**What is required**. Report every line of the records below that contains the word "image".

**Stored data**.
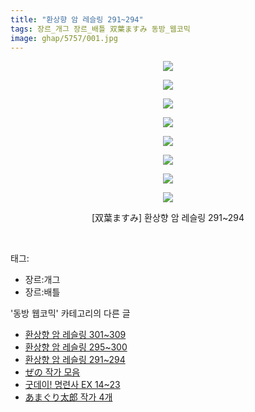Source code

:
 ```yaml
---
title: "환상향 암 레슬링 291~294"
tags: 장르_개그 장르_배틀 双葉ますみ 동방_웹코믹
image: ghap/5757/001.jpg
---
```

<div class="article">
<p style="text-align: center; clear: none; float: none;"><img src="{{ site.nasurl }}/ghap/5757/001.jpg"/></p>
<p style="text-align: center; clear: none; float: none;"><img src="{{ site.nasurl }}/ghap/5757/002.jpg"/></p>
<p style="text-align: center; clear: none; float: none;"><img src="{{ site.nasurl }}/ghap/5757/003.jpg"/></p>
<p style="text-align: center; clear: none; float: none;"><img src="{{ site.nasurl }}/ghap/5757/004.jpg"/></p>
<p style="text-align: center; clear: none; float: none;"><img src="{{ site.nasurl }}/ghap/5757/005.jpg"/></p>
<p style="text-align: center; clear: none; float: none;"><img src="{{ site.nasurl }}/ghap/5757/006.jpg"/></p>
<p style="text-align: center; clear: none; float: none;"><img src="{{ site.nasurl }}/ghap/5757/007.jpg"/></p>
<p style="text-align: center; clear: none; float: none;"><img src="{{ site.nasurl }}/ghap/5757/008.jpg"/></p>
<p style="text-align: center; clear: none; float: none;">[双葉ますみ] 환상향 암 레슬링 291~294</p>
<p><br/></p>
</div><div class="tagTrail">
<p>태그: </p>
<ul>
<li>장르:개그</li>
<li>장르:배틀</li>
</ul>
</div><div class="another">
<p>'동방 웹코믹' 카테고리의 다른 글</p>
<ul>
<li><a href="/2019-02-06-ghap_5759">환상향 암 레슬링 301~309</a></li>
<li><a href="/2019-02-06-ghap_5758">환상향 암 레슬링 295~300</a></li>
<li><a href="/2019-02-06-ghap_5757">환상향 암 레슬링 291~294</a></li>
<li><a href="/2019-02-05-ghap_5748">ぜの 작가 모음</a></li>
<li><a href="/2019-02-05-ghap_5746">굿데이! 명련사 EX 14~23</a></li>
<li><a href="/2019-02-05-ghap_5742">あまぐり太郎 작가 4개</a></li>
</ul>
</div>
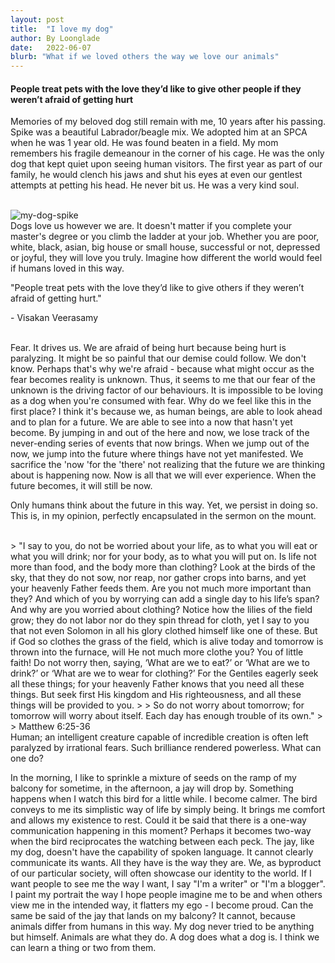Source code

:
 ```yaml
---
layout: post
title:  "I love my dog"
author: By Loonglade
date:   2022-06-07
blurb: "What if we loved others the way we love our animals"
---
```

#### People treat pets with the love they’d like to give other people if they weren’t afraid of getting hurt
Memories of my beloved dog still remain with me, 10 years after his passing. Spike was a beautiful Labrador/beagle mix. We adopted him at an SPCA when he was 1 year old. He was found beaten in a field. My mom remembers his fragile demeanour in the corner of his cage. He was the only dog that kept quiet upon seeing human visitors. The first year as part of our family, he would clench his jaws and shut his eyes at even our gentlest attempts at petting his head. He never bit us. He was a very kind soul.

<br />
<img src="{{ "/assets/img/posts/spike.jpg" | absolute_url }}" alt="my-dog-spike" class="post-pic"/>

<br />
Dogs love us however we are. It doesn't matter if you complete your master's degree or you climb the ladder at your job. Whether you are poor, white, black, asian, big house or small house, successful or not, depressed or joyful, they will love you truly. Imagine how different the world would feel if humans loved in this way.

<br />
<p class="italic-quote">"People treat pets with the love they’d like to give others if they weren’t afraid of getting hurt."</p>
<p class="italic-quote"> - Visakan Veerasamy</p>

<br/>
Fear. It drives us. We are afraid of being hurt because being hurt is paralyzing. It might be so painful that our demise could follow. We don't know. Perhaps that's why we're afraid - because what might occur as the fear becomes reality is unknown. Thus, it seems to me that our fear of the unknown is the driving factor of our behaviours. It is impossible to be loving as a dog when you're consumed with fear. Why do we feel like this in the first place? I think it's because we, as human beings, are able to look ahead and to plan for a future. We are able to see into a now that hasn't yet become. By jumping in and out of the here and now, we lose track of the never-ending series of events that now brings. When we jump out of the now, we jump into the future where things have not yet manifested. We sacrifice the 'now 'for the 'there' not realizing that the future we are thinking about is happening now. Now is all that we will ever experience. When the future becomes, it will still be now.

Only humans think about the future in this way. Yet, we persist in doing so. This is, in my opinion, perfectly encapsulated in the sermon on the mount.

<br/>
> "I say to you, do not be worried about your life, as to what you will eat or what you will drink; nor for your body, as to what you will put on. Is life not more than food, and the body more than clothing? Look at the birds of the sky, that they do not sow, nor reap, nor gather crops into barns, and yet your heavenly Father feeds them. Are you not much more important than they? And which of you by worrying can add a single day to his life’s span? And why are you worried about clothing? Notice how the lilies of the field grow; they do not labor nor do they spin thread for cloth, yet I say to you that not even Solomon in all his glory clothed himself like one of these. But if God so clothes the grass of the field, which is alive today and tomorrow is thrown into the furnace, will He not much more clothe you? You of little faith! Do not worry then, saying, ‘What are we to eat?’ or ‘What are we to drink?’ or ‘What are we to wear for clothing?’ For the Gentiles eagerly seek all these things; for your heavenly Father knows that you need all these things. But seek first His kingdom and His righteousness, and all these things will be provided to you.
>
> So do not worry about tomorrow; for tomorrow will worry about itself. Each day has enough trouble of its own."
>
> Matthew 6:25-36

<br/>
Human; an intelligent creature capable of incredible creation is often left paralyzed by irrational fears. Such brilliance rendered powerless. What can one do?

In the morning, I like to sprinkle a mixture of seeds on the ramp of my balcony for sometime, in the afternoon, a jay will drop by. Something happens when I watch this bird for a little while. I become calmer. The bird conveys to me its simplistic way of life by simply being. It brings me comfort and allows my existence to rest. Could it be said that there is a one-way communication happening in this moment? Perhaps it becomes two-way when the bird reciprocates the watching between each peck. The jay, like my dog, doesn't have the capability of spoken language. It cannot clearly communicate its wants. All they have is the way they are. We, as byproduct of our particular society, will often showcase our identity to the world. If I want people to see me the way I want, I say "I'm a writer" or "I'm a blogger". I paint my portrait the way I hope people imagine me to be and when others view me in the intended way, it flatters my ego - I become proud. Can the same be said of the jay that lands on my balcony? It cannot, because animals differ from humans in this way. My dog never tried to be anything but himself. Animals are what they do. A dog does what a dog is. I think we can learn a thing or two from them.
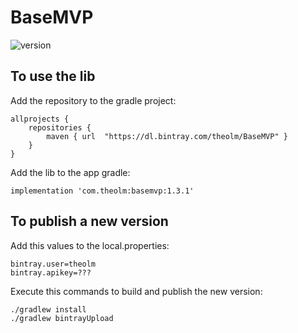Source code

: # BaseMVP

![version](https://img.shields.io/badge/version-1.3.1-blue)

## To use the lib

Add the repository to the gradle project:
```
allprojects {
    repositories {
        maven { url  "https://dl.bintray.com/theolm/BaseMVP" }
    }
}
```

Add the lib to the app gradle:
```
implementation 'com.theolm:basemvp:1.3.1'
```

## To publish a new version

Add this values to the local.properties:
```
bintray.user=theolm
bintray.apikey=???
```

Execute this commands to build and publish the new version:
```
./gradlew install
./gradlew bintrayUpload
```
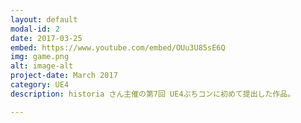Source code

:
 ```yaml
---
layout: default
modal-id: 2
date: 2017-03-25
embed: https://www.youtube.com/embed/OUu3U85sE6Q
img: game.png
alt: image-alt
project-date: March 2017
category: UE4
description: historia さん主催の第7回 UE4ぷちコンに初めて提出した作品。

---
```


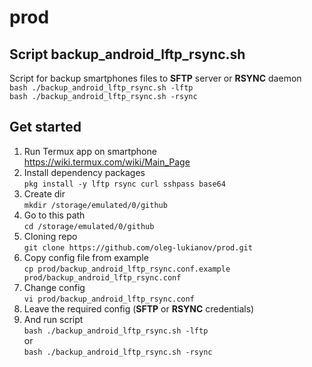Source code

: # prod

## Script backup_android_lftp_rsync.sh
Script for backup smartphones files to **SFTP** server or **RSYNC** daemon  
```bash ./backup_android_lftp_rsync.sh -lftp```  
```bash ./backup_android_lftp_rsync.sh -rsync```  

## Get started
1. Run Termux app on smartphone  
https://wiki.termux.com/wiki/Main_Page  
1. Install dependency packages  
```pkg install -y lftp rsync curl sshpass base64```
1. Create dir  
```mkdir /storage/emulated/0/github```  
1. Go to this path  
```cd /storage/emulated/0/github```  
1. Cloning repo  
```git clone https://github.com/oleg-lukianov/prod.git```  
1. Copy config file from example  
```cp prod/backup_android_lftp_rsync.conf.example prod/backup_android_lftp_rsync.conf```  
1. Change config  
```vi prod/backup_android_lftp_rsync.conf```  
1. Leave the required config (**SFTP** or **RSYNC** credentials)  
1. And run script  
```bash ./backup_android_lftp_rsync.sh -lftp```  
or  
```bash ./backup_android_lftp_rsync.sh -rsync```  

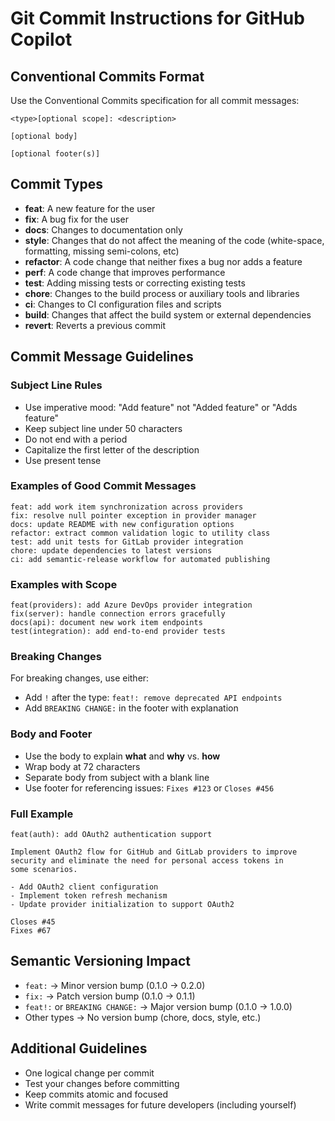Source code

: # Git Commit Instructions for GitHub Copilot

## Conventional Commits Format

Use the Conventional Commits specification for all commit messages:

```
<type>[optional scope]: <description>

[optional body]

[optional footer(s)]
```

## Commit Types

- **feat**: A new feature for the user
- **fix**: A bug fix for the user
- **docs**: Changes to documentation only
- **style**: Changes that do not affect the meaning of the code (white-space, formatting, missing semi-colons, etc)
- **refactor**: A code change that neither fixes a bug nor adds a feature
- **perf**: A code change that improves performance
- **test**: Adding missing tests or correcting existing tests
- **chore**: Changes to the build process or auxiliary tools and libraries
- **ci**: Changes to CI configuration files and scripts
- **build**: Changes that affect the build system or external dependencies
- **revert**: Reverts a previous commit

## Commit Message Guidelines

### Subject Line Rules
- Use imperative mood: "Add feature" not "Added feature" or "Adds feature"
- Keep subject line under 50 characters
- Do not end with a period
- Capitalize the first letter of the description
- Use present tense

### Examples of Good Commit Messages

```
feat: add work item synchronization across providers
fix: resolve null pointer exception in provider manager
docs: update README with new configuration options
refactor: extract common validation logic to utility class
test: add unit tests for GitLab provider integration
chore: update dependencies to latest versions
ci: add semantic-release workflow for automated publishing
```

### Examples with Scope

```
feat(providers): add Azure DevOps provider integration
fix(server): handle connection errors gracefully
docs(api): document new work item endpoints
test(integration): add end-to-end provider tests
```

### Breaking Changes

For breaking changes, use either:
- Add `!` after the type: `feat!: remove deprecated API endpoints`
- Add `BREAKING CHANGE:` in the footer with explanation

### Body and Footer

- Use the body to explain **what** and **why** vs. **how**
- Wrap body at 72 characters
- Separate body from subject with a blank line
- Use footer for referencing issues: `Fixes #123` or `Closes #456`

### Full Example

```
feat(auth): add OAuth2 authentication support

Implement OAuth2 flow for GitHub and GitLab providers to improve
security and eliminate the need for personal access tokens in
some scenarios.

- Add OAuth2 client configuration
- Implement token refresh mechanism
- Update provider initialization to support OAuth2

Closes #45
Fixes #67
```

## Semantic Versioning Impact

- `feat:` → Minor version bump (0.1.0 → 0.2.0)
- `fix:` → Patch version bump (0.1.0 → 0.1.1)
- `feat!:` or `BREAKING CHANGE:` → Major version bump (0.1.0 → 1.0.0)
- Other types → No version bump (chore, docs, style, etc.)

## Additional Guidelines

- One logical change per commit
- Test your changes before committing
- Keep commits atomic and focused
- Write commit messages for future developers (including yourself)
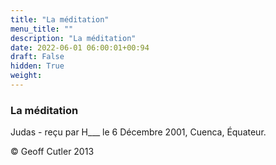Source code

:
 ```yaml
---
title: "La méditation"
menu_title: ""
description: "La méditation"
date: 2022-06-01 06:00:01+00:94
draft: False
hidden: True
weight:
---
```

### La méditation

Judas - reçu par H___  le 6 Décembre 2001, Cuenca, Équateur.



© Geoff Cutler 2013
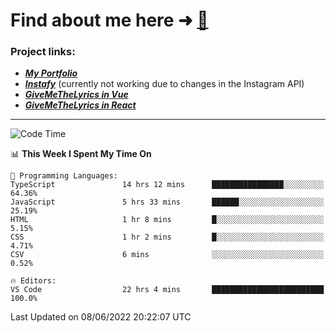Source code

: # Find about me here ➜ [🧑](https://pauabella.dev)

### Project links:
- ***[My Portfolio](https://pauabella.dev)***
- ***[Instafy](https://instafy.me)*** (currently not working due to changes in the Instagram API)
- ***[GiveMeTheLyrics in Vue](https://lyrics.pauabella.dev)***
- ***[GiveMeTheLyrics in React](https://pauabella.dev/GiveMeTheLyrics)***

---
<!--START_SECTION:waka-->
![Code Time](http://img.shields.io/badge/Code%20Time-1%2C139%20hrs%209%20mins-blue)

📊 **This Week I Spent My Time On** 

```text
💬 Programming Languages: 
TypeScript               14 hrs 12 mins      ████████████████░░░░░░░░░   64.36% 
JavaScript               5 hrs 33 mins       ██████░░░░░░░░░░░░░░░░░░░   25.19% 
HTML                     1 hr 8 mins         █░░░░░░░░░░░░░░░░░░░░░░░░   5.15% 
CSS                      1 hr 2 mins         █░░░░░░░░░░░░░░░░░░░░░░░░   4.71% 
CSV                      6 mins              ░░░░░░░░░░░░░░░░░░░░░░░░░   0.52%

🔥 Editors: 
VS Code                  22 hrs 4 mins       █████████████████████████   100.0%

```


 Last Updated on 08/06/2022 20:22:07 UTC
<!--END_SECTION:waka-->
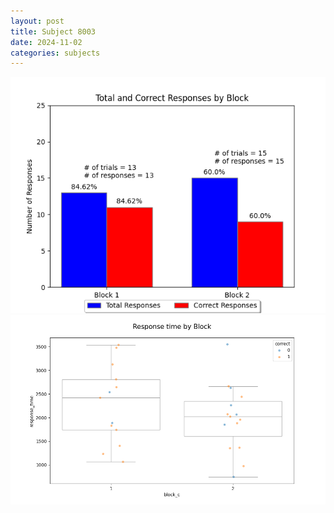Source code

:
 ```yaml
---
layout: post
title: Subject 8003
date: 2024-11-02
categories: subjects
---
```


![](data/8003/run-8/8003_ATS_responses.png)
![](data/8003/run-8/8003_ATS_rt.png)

**Solution to the exercise**.
image: ghap/5757/001.jpg
alt: image-alt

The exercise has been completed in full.